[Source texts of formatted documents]
========

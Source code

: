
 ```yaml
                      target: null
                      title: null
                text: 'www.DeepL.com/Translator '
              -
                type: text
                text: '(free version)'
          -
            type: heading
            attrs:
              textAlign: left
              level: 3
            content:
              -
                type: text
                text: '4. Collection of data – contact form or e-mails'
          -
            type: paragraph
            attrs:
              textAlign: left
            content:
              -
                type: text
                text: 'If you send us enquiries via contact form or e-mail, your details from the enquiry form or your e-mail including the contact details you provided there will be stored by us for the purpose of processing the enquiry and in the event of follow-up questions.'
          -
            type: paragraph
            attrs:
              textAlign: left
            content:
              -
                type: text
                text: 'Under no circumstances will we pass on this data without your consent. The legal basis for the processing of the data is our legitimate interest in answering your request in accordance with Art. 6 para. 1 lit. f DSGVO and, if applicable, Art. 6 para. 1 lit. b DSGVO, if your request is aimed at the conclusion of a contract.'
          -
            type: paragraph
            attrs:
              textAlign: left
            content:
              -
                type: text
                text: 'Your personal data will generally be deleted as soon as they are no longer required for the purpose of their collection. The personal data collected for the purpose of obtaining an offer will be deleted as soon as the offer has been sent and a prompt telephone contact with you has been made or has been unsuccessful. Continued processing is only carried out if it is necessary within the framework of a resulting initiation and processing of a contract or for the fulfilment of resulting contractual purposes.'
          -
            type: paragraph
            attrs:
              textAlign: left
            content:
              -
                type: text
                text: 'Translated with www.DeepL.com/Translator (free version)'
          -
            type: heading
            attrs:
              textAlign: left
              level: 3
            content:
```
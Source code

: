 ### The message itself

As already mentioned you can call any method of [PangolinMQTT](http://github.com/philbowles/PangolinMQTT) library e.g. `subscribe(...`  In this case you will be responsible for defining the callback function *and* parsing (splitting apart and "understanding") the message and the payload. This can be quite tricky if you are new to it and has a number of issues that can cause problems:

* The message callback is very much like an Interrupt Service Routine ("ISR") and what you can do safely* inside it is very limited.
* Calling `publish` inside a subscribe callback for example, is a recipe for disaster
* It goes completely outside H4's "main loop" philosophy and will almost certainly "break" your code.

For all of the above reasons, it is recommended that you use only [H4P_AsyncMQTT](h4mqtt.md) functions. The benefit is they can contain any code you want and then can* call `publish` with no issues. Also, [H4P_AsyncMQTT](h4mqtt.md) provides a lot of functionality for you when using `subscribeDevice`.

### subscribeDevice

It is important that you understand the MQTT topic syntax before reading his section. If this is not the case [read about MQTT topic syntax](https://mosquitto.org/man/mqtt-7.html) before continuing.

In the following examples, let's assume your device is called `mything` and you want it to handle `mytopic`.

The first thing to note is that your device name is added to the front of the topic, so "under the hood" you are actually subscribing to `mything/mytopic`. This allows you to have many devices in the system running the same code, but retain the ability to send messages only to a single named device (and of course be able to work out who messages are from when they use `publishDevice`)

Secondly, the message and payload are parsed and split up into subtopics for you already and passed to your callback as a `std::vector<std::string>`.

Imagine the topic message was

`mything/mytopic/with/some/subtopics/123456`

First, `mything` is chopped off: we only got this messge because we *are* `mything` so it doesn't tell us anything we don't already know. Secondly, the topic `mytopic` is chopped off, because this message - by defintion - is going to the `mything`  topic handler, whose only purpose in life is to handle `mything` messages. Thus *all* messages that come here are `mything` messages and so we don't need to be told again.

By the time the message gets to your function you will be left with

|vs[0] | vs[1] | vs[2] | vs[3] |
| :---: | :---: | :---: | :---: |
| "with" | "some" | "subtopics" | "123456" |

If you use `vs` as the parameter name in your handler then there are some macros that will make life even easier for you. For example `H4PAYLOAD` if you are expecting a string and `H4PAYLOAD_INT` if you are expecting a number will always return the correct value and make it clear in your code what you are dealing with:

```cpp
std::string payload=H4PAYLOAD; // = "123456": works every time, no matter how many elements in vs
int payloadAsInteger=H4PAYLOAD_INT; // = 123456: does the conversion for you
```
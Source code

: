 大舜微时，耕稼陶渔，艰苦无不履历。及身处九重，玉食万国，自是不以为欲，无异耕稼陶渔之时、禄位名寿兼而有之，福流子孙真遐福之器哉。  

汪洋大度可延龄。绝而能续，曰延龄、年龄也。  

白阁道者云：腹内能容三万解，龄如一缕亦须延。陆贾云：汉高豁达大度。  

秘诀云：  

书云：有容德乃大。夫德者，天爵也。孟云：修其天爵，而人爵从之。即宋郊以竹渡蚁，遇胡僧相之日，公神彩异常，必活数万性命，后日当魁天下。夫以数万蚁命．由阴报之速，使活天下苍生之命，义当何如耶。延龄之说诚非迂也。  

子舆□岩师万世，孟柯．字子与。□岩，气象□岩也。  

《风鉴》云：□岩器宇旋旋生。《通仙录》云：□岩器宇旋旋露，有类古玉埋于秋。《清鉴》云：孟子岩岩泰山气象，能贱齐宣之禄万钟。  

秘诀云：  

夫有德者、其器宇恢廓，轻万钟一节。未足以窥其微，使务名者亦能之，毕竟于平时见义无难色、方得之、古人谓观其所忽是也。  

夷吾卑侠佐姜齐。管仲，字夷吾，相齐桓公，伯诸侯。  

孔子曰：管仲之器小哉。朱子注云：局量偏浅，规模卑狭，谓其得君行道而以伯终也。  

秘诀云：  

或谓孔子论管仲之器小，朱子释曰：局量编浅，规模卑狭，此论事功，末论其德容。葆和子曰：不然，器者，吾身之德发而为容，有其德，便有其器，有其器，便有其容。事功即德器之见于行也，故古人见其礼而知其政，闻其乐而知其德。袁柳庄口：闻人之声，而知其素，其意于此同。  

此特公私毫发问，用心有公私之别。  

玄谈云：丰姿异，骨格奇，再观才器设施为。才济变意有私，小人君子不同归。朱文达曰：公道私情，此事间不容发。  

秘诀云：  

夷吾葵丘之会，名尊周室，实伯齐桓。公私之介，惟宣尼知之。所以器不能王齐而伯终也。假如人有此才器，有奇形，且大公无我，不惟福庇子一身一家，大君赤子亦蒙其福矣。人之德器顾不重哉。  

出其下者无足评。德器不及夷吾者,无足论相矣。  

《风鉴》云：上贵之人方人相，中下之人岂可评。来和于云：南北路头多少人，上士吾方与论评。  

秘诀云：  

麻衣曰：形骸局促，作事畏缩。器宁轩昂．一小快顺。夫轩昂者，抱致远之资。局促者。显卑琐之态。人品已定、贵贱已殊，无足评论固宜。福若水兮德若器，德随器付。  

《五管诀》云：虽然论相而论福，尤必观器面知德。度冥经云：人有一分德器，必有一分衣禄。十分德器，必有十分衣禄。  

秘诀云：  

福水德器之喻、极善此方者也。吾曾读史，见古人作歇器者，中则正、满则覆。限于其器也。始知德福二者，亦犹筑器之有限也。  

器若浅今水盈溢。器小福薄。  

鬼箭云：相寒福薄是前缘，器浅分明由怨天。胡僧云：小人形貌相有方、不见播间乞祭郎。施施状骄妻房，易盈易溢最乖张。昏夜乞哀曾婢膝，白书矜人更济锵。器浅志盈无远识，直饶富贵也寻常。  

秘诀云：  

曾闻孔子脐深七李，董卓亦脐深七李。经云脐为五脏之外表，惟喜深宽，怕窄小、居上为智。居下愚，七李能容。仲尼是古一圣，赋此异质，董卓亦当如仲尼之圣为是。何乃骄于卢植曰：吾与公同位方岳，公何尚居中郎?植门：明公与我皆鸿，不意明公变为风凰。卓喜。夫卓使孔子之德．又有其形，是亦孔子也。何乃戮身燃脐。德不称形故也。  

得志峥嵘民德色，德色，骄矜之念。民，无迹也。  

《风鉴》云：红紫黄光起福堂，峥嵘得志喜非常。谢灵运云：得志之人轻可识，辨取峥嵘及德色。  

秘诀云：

========

→ ASSIGNED TASK
Every entry, from top to bottom, should be repeated word for word.

→ OUTPUT BELOW
Source code

:
 ```yaml
                      target: null
                      title: null
                text: 'www.DeepL.com/Translator '
              -
                type: text
                text: '(free version)'
          -
            type: heading
            attrs:
              textAlign: left
              level: 3
            content:
              -
                type: text
                text: '4. Collection of data – contact form or e-mails'
          -
            type: paragraph
            attrs:
              textAlign: left
            content:
              -
                type: text
                text: 'If you send us enquiries via contact form or e-mail, your details from the enquiry form or your e-mail including the contact details you provided there will be stored by us for the purpose of processing the enquiry and in the event of follow-up questions.'
          -
            type: paragraph
            attrs:
              textAlign: left
            content:
              -
                type: text
                text: 'Under no circumstances will we pass on this data without your consent. The legal basis for the processing of the data is our legitimate interest in answering your request in accordance with Art. 6 para. 1 lit. f DSGVO and, if applicable, Art. 6 para. 1 lit. b DSGVO, if your request is aimed at the conclusion of a contract.'
          -
            type: paragraph
            attrs:
              textAlign: left
            content:
              -
                type: text
                text: 'Your personal data will generally be deleted as soon as they are no longer required for the purpose of their collection. The personal data collected for the purpose of obtaining an offer will be deleted as soon as the offer has been sent and a prompt telephone contact with you has been made or has been unsuccessful. Continued processing is only carried out if it is necessary within the framework of a resulting initiation and processing of a contract or for the fulfilment of resulting contractual purposes.'
          -
            type: paragraph
            attrs:
              textAlign: left
            content:
              -
                type: text
                text: 'Translated with www.DeepL.com/Translator (free version)'
          -
            type: heading
            attrs:
              textAlign: left
              level: 3
            content:
```
Source code

: ### The message itself

As already mentioned you can call any method of [PangolinMQTT](http://github.com/philbowles/PangolinMQTT) library e.g. `subscribe(...`  In this case you will be responsible for defining the callback function *and* parsing (splitting apart and "understanding") the message and the payload. This can be quite tricky if you are new to it and has a number of issues that can cause problems:

* The message callback is very much like an Interrupt Service Routine ("ISR") and what you can do safely* inside it is very limited.
* Calling `publish` inside a subscribe callback for example, is a recipe for disaster
* It goes completely outside H4's "main loop" philosophy and will almost certainly "break" your code.

For all of the above reasons, it is recommended that you use only [H4P_AsyncMQTT](h4mqtt.md) functions. The benefit is they can contain any code you want and then can* call `publish` with no issues. Also, [H4P_AsyncMQTT](h4mqtt.md) provides a lot of functionality for you when using `subscribeDevice`.

### subscribeDevice

It is important that you understand the MQTT topic syntax before reading his section. If this is not the case [read about MQTT topic syntax](https://mosquitto.org/man/mqtt-7.html) before continuing.

In the following examples, let's assume your device is called `mything` and you want it to handle `mytopic`.

The first thing to note is that your device name is added to the front of the topic, so "under the hood" you are actually subscribing to `mything/mytopic`. This allows you to have many devices in the system running the same code, but retain the ability to send messages only to a single named device (and of course be able to work out who messages are from when they use `publishDevice`)

Secondly, the message and payload are parsed and split up into subtopics for you already and passed to your callback as a `std::vector<std::string>`.

Imagine the topic message was

`mything/mytopic/with/some/subtopics/123456`

First, `mything` is chopped off: we only got this messge because we *are* `mything` so it doesn't tell us anything we don't already know. Secondly, the topic `mytopic` is chopped off, because this message - by defintion - is going to the `mything`  topic handler, whose only purpose in life is to handle `mything` messages. Thus *all* messages that come here are `mything` messages and so we don't need to be told again.

By the time the message gets to your function you will be left with

|vs[0] | vs[1] | vs[2] | vs[3] |
| :---: | :---: | :---: | :---: |
| "with" | "some" | "subtopics" | "123456" |

If you use `vs` as the parameter name in your handler then there are some macros that will make life even easier for you. For example `H4PAYLOAD` if you are expecting a string and `H4PAYLOAD_INT` if you are expecting a number will always return the correct value and make it clear in your code what you are dealing with:

```cpp
std::string payload=H4PAYLOAD; // = "123456": works every time, no matter how many elements in vs
int payloadAsInteger=H4PAYLOAD_INT; // = 123456: does the conversion for you
```
Source code

: 大舜微时，耕稼陶渔，艰苦无不履历。及身处九重，玉食万国，自是不以为欲，无异耕稼陶渔之时、禄位名寿兼而有之，福流子孙真遐福之器哉。  

汪洋大度可延龄。绝而能续，曰延龄、年龄也。  

白阁道者云：腹内能容三万解，龄如一缕亦须延。陆贾云：汉高豁达大度。  

秘诀云：  

书云：有容德乃大。夫德者，天爵也。孟云：修其天爵，而人爵从之。即宋郊以竹渡蚁，遇胡僧相之日，公神彩异常，必活数万性命，后日当魁天下。夫以数万蚁命．由阴报之速，使活天下苍生之命，义当何如耶。延龄之说诚非迂也。  

子舆□岩师万世，孟柯．字子与。□岩，气象□岩也。  

《风鉴》云：□岩器宇旋旋生。《通仙录》云：□岩器宇旋旋露，有类古玉埋于秋。《清鉴》云：孟子岩岩泰山气象，能贱齐宣之禄万钟。  

秘诀云：  

夫有德者、其器宇恢廓，轻万钟一节。未足以窥其微，使务名者亦能之，毕竟于平时见义无难色、方得之、古人谓观其所忽是也。  

夷吾卑侠佐姜齐。管仲，字夷吾，相齐桓公，伯诸侯。  

孔子曰：管仲之器小哉。朱子注云：局量偏浅，规模卑狭，谓其得君行道而以伯终也。  

秘诀云：  

或谓孔子论管仲之器小，朱子释曰：局量编浅，规模卑狭，此论事功，末论其德容。葆和子曰：不然，器者，吾身之德发而为容，有其德，便有其器，有其器，便有其容。事功即德器之见于行也，故古人见其礼而知其政，闻其乐而知其德。袁柳庄口：闻人之声，而知其素，其意于此同。  

此特公私毫发问，用心有公私之别。  

玄谈云：丰姿异，骨格奇，再观才器设施为。才济变意有私，小人君子不同归。朱文达曰：公道私情，此事间不容发。  

秘诀云：  

夷吾葵丘之会，名尊周室，实伯齐桓。公私之介，惟宣尼知之。所以器不能王齐而伯终也。假如人有此才器，有奇形，且大公无我，不惟福庇子一身一家，大君赤子亦蒙其福矣。人之德器顾不重哉。  

出其下者无足评。德器不及夷吾者,无足论相矣。  

《风鉴》云：上贵之人方人相，中下之人岂可评。来和于云：南北路头多少人，上士吾方与论评。  

秘诀云：  

麻衣曰：形骸局促，作事畏缩。器宁轩昂．一小快顺。夫轩昂者，抱致远之资。局促者。显卑琐之态。人品已定、贵贱已殊，无足评论固宜。福若水兮德若器，德随器付。  

《五管诀》云：虽然论相而论福，尤必观器面知德。度冥经云：人有一分德器，必有一分衣禄。十分德器，必有十分衣禄。  

秘诀云：  

福水德器之喻、极善此方者也。吾曾读史，见古人作歇器者，中则正、满则覆。限于其器也。始知德福二者，亦犹筑器之有限也。  

器若浅今水盈溢。器小福薄。  

鬼箭云：相寒福薄是前缘，器浅分明由怨天。胡僧云：小人形貌相有方、不见播间乞祭郎。施施状骄妻房，易盈易溢最乖张。昏夜乞哀曾婢膝，白书矜人更济锵。器浅志盈无远识，直饶富贵也寻常。  

秘诀云：  

曾闻孔子脐深七李，董卓亦脐深七李。经云脐为五脏之外表，惟喜深宽，怕窄小、居上为智。居下愚，七李能容。仲尼是古一圣，赋此异质，董卓亦当如仲尼之圣为是。何乃骄于卢植曰：吾与公同位方岳，公何尚居中郎?植门：明公与我皆鸿，不意明公变为风凰。卓喜。夫卓使孔子之德．又有其形，是亦孔子也。何乃戮身燃脐。德不称形故也。  

得志峥嵘民德色，德色，骄矜之念。民，无迹也。  

《风鉴》云：红紫黄光起福堂，峥嵘得志喜非常。谢灵运云：得志之人轻可识，辨取峥嵘及德色。  

秘诀云：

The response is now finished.